Hemingway, quien fuera cazador, sostiene un rifle en actitud de disparar, pero ya no puede atinarle al conejo de su niñez pues, hay que aceptarlo, él se ha transformado en su propia presa, trofeo digno de colgarse para admiración de todos en las paredes de su Finca Vigía. Un parlamento resulta esclarecedor: “Ese es el problema. Me estoy matando. Y no he podido lograrlo. Por Dios que lo he intentado, de todas las formas posibles… De todas las maneras imaginables. Pero soy endemoniadamente inmortal”. Pero, si estas líneas son reveladoras, la conclusión de Mary Hemingway (Andrea Miartus) lo es más: “¡Lo único que te pido es que si te vas a meter un tiro en la cabeza lo hagas en otro lado! ¡Me encanta esa alfombra… No quisiera que la mancharas!”. Si hay algo que he de reconocer a las grandes obras de la literatura, estén destinadas, o no, a ser representadas, es esa capacidad de mover al espectador, de “emocionarlo” desde el punto de vista artístico. Tras un momento de indudable tensión dramática, el auditorio se relaja y ríe ante la levedad de unas líneas que, sin dejar de ser reales, aunque pronunciadas sobre una fiera úrsida disecada, permiten que la obra respire y se encamine hacia su desenlace.

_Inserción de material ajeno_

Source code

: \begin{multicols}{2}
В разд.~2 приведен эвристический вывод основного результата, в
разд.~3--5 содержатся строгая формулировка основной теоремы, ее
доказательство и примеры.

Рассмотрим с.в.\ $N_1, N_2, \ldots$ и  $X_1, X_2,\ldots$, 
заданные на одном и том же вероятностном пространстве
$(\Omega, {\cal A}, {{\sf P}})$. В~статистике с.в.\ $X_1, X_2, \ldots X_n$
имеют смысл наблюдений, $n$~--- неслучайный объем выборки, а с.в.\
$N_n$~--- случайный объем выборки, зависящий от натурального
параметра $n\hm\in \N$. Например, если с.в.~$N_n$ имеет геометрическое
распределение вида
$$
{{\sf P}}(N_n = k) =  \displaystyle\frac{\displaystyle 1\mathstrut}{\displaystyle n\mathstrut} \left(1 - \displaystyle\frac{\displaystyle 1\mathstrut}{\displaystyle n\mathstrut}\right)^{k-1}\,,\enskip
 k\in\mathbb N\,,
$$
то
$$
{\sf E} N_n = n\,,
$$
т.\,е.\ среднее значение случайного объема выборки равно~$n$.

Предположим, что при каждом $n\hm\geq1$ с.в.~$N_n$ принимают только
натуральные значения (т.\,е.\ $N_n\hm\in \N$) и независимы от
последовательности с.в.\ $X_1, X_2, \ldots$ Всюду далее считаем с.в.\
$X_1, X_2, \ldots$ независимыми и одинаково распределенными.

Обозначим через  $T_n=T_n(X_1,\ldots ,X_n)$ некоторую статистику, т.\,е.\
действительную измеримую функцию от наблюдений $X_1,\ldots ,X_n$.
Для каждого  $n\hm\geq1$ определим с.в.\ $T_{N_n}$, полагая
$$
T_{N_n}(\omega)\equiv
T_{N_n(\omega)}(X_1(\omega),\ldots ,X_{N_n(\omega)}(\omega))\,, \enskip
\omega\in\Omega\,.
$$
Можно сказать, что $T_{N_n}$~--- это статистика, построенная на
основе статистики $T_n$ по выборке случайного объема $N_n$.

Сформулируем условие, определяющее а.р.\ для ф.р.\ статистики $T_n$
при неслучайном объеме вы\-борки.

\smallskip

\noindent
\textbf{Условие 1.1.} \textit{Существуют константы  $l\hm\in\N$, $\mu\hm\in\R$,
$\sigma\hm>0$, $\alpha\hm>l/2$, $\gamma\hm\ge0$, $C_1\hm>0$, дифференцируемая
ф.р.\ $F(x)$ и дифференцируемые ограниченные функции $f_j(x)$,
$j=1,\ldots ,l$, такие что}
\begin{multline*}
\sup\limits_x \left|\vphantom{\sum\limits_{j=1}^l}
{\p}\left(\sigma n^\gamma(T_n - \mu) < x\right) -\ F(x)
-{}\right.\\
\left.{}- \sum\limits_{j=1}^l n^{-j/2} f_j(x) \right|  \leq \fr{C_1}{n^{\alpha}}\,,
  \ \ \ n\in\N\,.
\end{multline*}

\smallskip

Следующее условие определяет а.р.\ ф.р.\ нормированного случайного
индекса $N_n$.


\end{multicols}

El reconocimiento que han disfrutado muchos artistas en vida suele presentar varias aristas. La atención que el público dispensa a ciertos productos del ingenio humano puede adquirir las características de un verdadero monstruo capaz de devorar en el camino a su propio creador. Así, laureados autores han sido víctimas de su éxito… En el plano de la ficción tenemos al doctor Víctor Frankenstein y la criatura compuesta a partir de partes diseccionadas de cadáveres, mientras que en el terreno de lo real encontramos a Jackson Pollock repitiéndose, una y otra vez, “¿qué más quieren de mí? Ya lo he dado todo”. En la pieza de Angola, percibimos a un Hemingway despojado de su aureola dorada, ajeno a ese altar reservado a los máximos exponentes de la literatura universal, calzando los zapatos de un ser humano con sus naturales luces y sombras que, llegado el momento, se pregunta si es posible parir algo nuevo sin repetirse. Eso se logra gracias a un trabajo actoral digno de reseñarse, unido a una puesta en escena que emplea recursos técnicos poco vistos en los montajes que estamos acostumbrados a ver en la cartelera teatral local. Hablo de video mapping, proyección estereoscópica y el uso de escenografía virtual. El público asistente a Ningún hombre es una isla se conecta, pues, con la atmósfera que rodea a un escritor y un tiempo determinados, alejándose, por consiguiente, de una mera recreación de los cincuenta, obtenida a partir de la simple reunión de algunos objetos e imágenes que pudiesen forzar la memoria hasta las últimas consecuencias. Creemos que el telón no ha descendido para esta obra de José Tomás Angola, tal cosa ocurrirá cuando se diga de ella la última palabra y, a nuestro entender, mucho queda aún por escribirse de la que consideramos, desde ya, una referencia del teatro moderno venezolano.